The refactoring process focuses on removal of duplication (a sure sign of poor design), and on increasing the "cohesion" of the code, while lowering the "coupling". High cohesion and low coupling have been recognized as the hallmarks of well-designed code for at least thirty years.

Refactoring is, of course, strongly supported by comprehensive testing to be sure that as the design evolves, nothing is broken. Thus the customer tests and programmer tests are a critical enabling factor. The XP practices support each other: they are stronger together than separately.

Continuous Integration

Extreme Programming teams keep the system fully integrated at all times. We say that daily builds are for wimps: XP teams build multiple times per day. (One XP team of forty people builds at least eight or ten times per day!)
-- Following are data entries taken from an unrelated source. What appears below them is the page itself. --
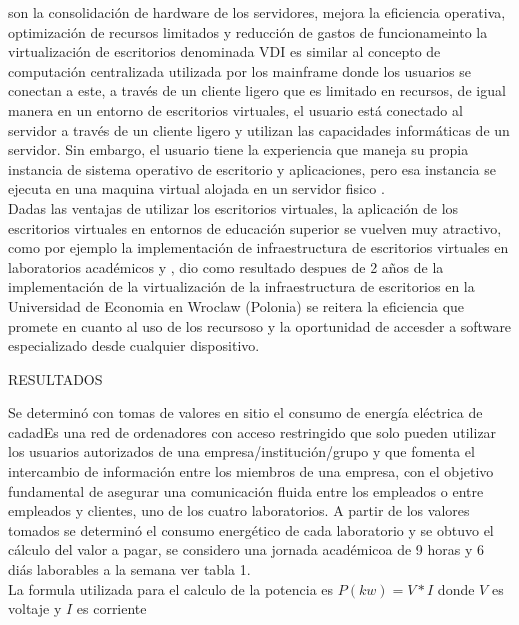 \documentclass[a4paper,11pt]{article}
\begin{document}
son la consolidaci\'on de hardware de los servidores, mejora la eficiencia operativa,
optimizaci\'on de recursos limitados y reducci\'on de gastos de funcionameinto la virtualizaci\'on 
de escritorios denominada VDI es similar al concepto de computaci\'on centralizada utilizada
por los mainframe donde los usuarios se conectan a este, a trav\'es de un cliente ligero que es 
limitado en recursos, de igual manera en un entorno de escritorios virtuales, el usuario est\'a conectado
al servidor a trav\'es de un cliente ligero y utilizan las capacidades inform\'aticas de un servidor. Sin
embargo, el usuario tiene la experiencia que maneja su propia instancia de sistema operativo de
escritorio y aplicaciones, pero esa instancia se ejecuta en una maquina virtual alojada en un servidor
fisico \cite{Agrawal2014}.\\
Dadas las ventajas de utilizar los escritorios virtuales, la aplicaci\'on de los escritorios virtuales en
entornos de educaci\'on superior se vuelven muy atractivo, como por ejemplo la implementaci\'on de infraestructura
de escritorios virtuales en laboratorios acad\'emicos \cite{Chroback2014} y \cite{Enrique2016},  dio como resultado despues de 2 años de
la implementaci\'on de la virtualizaci\'on de la infraestructura de escritorios en la Universidad de Economia
en Wroclaw (Polonia) se reitera la eficiencia que promete en cuanto al uso de los recursoso y la oportunidad
de accesder a software especializado desde cualquier dispositivo.\\
\begin{bf}
RESULTADOS\\ 
\end{bf}
Se determin\'o con tomas de valores en sitio el consumo de energ\'ia el\'ectrica de cadadEs una red de ordenadores con acceso restringido que solo pueden utilizar los 
usuarios autorizados de una empresa/institución/grupo y que fomenta el intercambio
de información entre los miembros de una empresa, con el objetivo fundamental de 
asegurar una comunicación fluida entre los empleados o entre empleados y clientes, 
uno de los cuatro laboratorios. A partir de los valores tomados se determin\'o 
el consumo energ\'etico de cada laboratorio y se obtuvo el c\'alculo del valor
a pagar, se considero una jornada acad\'emicoa de 9 horas y 6 di\'as laborables a la 
semana ver tabla 1.\\
La formula utilizada para el calculo de la potencia es $P(kw)=V*I$ donde $V$ es voltaje y $I$ es corriente
\end{document}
Infrequent integration leads to serious problems on a software project. First of all, although integration is critical to shipping good working code, the team is not practiced at it, and often it is delegated to people who are not familiar with the whole system. Second, infrequently integrated code is often -- I would say usually -- buggy code. Problems creep in at integration time that are not detected by any of the testing that takes place on an unintegrated system. Third, weak integration process leads to long code freezes. Code freezes mean that you have long time periods when the programmers could be working on important shippable features, but that those features must be held back. This weakens your position in the market, or with your end users.

Collective Code Ownership

On an Extreme Programming project, any pair of programmers can improve any code at any time. This means that all code gets the benefit of many people's attention, which increases code quality and reduces defects. There is another important benefit as well: when code is owned by individuals, required features are often put in the wrong place, as one programmer discovers that he needs a feature somewhere in code that he does not own. The owner is too busy to do it, so the programmer puts the feature in his own code, where it does not belong. This leads to ugly, hard-to-maintain code, full of duplication and with low (bad) cohesion.

Collective ownership could be a problem if people worked blindly on code they did not understand. XP avoids these problems through two key techniques: the programmer tests catch mistakes, and pair programming means that the best way to work on unfamiliar code is to pair with the expert. In addition to ensuring good modifications when needed, this practice spreads knowledge throughout the team.

Coding Standard

XP teams follow a common coding standard, so that all the code in the system looks as if it was written by a single -- very competent -- individual. The specifics of the standard are not important: what is important is that all the code looks familiar, in support of collective ownership.

Metaphor

Extreme Programming teams develop a common vision of how the program works, which we call the "metaphor". At its best, the metaphor is a simple evocative description of how the program works.

Sustainable Pace

Extreme Programming teams are in it for the long term. They work hard, and at a pace that can be sustained indefinitely. This means that they work overtime when it is effective, and that they normally work in such a way as to maximize productivity week in and week out. It's pretty well understood these days that death march projects are neither productive nor produce quality software. XP teams are in it to win, not to die.